Çevirmenliğe atfedilebilecek daha birçok ifade var ama en önemlisinden bahsetmek gerekirse çevirmenlik, “mücadele” gerektiren bir meslektir ve sevgili genç çevirmen, senin görevin işte tam olarak burada başlıyor! On yıllardır eğitiminin verilmesine karşın toplum nezdinde hala tam olarak idrak edilemeyen biricik mesleğimiz senin omuzların üzerinde yükseliyor ve senin ardında da gelecek nesiller üzerinde yükselmeye devam edecektir. Bu mesleği doğru bir şekilde izah edebilmek için yapabileceğin en iyi şey de mesleğini en iyi şekilde icra edebilmektir.
Peki bunun için neler yapabilirsin veya yapmalısın?
Bir futbolcu düşünelim. Futbolun teorik bilgisine son derece hâkim olmasına rağmen kendisi için gerekli olan antrenmanları yapmıyorsa bu futbolcunun sahada kale direğinden farkı olmaz. Nasıl ki antrenman, bir futbolcu için şartsa bu durum çevirmen için de bir şarttır ve çevirmenin en iyi antrenmanı hiç şüphesiz kitap okumaktır. 1940’larda Çeviri Bürosu tarafından çevrilen edebi eserler kendilerinden sonraki nesillerin biçimlerini ve biçemlerini, yani kalemlerini derinlemesine etkiledi. Bu sebeple bir çevirmen adayı olarak hangi alanda çeviri yapacağın önemli değil, kaleminin ve sözlerinin hak ettiği etkiye ulaşması için yapacağın üç şey var; okumak, okumak ve daha çok okumak.

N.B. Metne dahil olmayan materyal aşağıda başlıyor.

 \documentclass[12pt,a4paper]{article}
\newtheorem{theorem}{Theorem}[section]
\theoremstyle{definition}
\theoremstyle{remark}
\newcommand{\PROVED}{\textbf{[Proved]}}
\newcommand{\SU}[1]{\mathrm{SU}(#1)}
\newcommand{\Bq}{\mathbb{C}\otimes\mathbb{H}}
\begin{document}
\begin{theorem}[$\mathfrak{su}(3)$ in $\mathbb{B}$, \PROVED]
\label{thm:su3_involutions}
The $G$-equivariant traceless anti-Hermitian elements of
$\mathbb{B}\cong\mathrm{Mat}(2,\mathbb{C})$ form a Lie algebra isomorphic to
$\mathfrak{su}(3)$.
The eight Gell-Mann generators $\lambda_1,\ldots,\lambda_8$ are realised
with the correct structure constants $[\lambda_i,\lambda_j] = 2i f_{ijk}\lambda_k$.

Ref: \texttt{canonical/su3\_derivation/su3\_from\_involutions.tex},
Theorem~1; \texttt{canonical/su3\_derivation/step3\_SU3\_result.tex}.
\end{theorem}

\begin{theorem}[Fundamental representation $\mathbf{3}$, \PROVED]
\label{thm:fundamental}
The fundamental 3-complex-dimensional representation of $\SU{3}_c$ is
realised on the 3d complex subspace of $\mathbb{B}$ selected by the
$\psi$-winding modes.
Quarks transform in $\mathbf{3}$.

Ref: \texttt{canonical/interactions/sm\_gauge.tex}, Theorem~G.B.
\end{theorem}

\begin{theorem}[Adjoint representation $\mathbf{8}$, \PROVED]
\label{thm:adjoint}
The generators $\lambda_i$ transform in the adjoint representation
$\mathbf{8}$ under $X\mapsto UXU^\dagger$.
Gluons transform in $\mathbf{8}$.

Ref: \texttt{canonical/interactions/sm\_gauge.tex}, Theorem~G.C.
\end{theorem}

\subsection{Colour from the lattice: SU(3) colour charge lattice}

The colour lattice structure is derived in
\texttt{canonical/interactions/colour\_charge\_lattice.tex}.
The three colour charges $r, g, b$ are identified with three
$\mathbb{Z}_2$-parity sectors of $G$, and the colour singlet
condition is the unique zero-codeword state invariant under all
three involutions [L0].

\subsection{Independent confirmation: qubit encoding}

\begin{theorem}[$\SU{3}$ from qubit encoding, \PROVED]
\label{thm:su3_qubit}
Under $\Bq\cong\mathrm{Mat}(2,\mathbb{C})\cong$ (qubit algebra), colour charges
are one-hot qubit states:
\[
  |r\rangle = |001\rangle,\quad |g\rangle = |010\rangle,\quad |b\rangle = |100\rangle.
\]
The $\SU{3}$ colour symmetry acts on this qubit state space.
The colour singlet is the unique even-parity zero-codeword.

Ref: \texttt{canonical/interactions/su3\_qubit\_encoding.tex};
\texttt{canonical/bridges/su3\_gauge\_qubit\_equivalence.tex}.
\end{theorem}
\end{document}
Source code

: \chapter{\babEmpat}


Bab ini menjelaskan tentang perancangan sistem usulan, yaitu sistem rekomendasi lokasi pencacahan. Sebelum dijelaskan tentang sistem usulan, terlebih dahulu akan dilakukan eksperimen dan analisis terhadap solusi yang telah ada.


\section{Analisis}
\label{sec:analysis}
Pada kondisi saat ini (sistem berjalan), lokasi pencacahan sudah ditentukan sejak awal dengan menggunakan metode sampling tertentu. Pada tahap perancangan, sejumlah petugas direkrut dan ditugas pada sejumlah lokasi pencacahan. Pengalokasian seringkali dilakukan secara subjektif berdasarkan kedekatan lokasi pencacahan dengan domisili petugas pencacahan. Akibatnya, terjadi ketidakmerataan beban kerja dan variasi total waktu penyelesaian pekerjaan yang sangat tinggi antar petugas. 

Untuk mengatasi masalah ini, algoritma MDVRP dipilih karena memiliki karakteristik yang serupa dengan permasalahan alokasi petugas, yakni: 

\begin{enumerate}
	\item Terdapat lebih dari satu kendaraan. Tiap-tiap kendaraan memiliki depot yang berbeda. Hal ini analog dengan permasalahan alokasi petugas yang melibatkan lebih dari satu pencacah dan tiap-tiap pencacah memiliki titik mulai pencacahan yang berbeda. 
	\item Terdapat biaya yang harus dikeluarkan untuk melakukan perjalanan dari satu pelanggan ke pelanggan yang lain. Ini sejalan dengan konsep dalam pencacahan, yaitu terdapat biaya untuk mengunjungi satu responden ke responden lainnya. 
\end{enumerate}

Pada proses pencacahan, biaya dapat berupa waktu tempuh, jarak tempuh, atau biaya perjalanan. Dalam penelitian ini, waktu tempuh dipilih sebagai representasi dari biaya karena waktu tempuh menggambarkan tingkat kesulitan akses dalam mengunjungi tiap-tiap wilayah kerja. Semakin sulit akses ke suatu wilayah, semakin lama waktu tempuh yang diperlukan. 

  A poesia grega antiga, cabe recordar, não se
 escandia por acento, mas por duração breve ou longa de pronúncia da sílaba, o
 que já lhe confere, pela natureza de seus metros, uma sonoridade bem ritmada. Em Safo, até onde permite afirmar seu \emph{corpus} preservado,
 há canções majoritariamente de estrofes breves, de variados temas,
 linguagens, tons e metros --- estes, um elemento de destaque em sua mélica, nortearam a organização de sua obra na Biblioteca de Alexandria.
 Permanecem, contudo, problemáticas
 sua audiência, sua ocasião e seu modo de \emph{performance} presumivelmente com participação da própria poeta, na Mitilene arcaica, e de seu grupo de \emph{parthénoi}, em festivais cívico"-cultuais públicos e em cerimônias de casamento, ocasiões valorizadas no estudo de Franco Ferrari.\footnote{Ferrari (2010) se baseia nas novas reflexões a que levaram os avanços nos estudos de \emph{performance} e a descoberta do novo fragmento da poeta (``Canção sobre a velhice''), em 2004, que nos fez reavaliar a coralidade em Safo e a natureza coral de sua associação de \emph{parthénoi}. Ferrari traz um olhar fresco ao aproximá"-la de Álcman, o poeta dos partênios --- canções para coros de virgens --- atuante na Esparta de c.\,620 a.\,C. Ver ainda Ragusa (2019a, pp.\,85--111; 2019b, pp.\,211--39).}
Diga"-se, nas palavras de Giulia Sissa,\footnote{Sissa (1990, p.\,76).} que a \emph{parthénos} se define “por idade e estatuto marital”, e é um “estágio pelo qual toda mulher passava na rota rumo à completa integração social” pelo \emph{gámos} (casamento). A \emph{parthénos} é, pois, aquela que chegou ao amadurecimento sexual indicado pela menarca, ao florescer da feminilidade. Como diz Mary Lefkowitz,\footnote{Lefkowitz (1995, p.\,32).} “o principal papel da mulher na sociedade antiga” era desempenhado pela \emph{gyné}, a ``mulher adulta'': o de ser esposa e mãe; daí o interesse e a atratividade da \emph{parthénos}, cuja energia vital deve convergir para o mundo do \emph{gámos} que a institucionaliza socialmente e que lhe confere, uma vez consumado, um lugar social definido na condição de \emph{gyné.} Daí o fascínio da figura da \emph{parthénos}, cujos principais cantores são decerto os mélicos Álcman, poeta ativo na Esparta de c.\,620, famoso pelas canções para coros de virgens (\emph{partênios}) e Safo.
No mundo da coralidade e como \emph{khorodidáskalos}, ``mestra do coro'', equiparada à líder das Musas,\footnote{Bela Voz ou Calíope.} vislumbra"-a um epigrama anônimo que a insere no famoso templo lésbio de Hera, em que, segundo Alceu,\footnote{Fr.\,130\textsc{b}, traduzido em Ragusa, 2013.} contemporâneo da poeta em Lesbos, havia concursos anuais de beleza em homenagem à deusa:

Bir avukat, öğretmen ve mühendis düşünelim. Farklı meslek gruplarına mensup bu üç kişinin tek ortak noktası nedir? Tabii ki de bir meslek örgütlerinin olmasıdır. Bu insanlar meslek hayatlarında bir sorun yaşadıklarında bilirler ki arkalarında, kendilerini savunacak bir mesleki kuruluşları vardır. Sevgili genç çevirmen, sen de meslek hayatına girdiğinde birçok sorunla tanışıp bunlarla yüzleşeceksin. Bu sebeple seni savunacak ve gerektiği zaman senin savunacağın meslek örgütlerini bilmek zorundasın. Çünkü biliyoruz ki birlikten kuvvet doğar. Çeviri Derneği, Çevirmenler Meslek Birliği (ÇEVBİR), Türkiye Konferans Tercümanları Derneği (TKTD) başta olmak üzere bütün çevirmenlikle ilgili bütün mesleki birlikleri, dernekleri ve federasyon kuruluşları araştır, öğren. Mesleğinde hoşuna gitmeyen şeye bir taş da sen atma, hoşuna gitmeyen şeyi bu meslek örgütleriyle sen değiştir. Değişim sen ol!
Bir meslek düşünelim. Mesleki Yeterlilik Kurumu (MYK) tarafından tüm gereklilikleri, şartları ve nitelikleri belirlenmiş olsun. Kimin bu işi yapıp kimin yapamayacağını belirleyen bir sertifikasyon sistemi olsun. Mesleki olarak çok iyi örgütlenmiş olsun ve sektördeki çalışanların hakkı son derece iyi bir şekilde savunuluyor olsun. Bu mesleğin belirli bir ücret aralığı olsun ve bu fiyat aralığı dışında bir fiyat verilmesi yasalarla engelleniyor olsun, bu mesleğin eğitimini alanlar meslek hayatlarında hak ettiklerini alıyor olsun, bu meslek çevirmenlik olsun! Okurken çok hoşuna gitti değil mi? Bu bahsedilenlerin birçoğu kısmen gerçekleşti bile… Senden ve benden önceki insanların emekleri ve en önemlisi de umutlarıyla. O yüzden umut et! Uğraş, çabala, emek sarf et, birlik ol ve umut et!
Çünkü umut etmemek yenilgiyi kabul etmektir!